7. A sci-fi writer got meta about gender. The internet responded by ruining her life. - Vox
This is about a weird and harrowing series of events that took place after the magazine Clarkesworld published a short story by Isabell Fall called “I Sexually Identify as an Attack Helicopter”. The title of the story itself is a take on an internet trope that’s considered offensive to transpeople. Despite Fall’s short story receiving critical acclaim and even being nominated for a Hugo award, the story caused a huge and amorphous mass of criticism online, much of it toxic. The story is wild, and what is sad is that because of the vitriolic reaction to it online, Fall withdrew the story from Clarkesworld, checked herself into a mental health facility, and decided to stop writing as Isabell Fall (that’s not their real name). This piece goes into the details of the whole saga, as well as comments on the role that social media (especially Twitter) played in dehumanizing Fall. It’s sobering, but I think important to read.
8. The History of Poop Is Really the History of Technology - Wired (soft paywalled)
You might find this gross, but I found it fascinating. It’s an excerpt from Harold McGee’s book Nose Dive: A Field Guide to the World’s Smells , and it’s about …poop. Specifically, it’s about our relationship with manure. A big reason why the smell of animal excrement is well-studied is because CAFOs (concentrated animal feeding operations) release huge amounts of it, which is both dangerous and bad-smelling.
9. Our Mind-Boggling Sense of Smell - Nautilus (soft paywalled)

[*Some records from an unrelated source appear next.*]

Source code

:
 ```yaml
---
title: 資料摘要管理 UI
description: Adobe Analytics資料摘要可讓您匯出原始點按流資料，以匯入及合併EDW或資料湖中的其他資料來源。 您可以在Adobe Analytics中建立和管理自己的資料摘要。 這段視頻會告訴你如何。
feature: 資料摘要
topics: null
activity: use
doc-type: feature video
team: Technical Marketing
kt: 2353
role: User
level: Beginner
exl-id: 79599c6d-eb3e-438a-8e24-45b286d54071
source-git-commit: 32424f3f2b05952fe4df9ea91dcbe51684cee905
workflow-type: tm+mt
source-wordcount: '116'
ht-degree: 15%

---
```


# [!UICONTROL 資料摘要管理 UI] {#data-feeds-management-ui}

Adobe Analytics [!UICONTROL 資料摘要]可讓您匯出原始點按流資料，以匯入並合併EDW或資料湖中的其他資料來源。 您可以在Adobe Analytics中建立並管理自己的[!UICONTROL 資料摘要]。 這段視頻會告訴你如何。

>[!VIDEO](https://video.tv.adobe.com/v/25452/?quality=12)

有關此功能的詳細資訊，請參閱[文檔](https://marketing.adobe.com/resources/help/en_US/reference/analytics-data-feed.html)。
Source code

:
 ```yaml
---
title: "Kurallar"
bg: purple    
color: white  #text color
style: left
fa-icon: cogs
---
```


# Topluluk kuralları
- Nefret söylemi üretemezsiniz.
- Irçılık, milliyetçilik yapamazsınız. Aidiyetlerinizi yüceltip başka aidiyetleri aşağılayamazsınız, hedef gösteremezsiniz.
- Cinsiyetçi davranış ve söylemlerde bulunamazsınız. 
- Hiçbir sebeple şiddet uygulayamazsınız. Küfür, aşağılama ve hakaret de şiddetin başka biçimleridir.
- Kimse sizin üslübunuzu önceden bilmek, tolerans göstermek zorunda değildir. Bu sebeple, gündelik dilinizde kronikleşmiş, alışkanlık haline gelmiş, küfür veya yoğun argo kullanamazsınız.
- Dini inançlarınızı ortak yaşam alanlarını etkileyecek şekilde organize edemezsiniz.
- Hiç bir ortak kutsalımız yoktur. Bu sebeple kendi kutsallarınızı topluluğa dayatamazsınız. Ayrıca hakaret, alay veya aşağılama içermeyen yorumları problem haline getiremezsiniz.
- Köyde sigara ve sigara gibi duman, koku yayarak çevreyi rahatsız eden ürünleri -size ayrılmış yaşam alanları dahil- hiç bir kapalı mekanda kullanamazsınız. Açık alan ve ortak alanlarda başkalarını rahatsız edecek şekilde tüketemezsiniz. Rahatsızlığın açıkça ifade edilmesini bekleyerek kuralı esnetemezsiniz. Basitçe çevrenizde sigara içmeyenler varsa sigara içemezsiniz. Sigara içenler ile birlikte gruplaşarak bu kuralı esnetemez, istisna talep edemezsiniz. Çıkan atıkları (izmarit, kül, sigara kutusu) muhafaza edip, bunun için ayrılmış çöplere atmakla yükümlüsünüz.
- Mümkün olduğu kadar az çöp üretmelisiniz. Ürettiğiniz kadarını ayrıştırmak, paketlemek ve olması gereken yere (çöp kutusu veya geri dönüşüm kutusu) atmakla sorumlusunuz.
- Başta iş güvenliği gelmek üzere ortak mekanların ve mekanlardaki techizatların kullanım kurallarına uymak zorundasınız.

I suppose this piece from Nautilus is a sequel of sorts to the previous one. Our sense of smell is truly mind-boggling. We can sense hundreds (or thousands) of volatile molecules. A big reason the neuroscience of smell, or olfaction, has not been well studied to date is that scientists often used the same models or techniques used to study human vision. Smell, however, works very differently. One really interesting thing I learnt when reading this is that it only takes two synapses (connections between neurons) for information about smell to reach your brain from the air inside your nostril. In some sense, this makes smell a much more direct sensation than, say, vision.
10. Minimal Maintenance - Lapsus Lima
I think I was pointed to this essay via the Sentiers newsletter (highly recommended!). The main idea of this essay is that slowing down growth, or scaling down generally, is a positive thing in the sense that it gives us more time and resources to maintain and preserve what we actually have. It’s interesting perspective, and the sense I got was that a critique of our current economic trajectory isn’t to be seen as a call for shrinking down, but rather as an opportunity to re-evaluate our priorities.